I was referring (without the explicit reference) to someone else's suggestion
to consider optional and rest args. I rather like them too, and adding
them to current Python might be a problem.
> [calling function of two arguments with 3 arguments...]
There is no ambiguity. This is a run-time error (detected in the
called function), similar in nature to the error in assignments like
"a, b = 1, 2, 3".
So in this situation, one is required to put the explicit parens in
(i.e. f((1, 2), 3)), but as a special case, you don't want to require
explicit parens in f(1, 2) when passed to a function declared f(p).
I can appreciate the motivation for this, but the inconsistency bothers
me more.
>Alternatively, the function could be declared f((x, y)).
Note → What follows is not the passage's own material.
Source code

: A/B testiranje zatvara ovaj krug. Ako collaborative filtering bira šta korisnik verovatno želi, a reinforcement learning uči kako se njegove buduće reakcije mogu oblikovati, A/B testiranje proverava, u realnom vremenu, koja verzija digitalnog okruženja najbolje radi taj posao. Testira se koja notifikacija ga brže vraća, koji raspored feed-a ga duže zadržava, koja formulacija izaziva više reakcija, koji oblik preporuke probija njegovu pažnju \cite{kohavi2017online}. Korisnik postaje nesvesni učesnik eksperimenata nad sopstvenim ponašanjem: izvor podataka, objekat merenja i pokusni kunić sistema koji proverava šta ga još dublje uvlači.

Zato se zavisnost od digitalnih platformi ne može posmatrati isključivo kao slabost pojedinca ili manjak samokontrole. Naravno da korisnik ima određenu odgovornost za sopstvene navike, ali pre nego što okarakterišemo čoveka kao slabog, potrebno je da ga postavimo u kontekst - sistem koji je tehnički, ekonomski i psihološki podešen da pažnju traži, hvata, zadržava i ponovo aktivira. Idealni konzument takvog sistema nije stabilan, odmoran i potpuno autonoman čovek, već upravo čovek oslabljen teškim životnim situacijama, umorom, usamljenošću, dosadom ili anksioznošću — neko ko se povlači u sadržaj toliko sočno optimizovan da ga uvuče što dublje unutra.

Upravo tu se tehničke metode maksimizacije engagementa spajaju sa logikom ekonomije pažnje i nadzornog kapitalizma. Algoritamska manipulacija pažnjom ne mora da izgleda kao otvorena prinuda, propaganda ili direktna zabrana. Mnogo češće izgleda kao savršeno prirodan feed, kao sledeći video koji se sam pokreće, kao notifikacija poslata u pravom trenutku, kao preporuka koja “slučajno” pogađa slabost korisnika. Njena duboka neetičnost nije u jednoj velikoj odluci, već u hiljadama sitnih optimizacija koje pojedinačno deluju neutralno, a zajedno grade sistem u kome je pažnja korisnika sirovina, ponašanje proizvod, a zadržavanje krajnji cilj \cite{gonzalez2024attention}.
Isn't Python's mechanism very similar (although probably implemented
totally different), except that extra parentheses don't count? After
all, you can define a function as follows
def f(a, (b, c, d), (e, (f, g))): ...
Oh, well I guess I forgot that Python can do this (can you tell I
am not an active user?). In that case, I don't see any point in making
parens optional at the top level of an argument list, except for the
small convenience it affords sometimes. Look at it this way: if the
user is grouping things in a tuple, the elements should have more
relationship to one another than just the fact that they will be passed
as a collective argument to a function. And if doing away with this
"problem" leads to a better solution to the no argument/one argument
problem, I am all in favor of this code breaking change to Python syntax.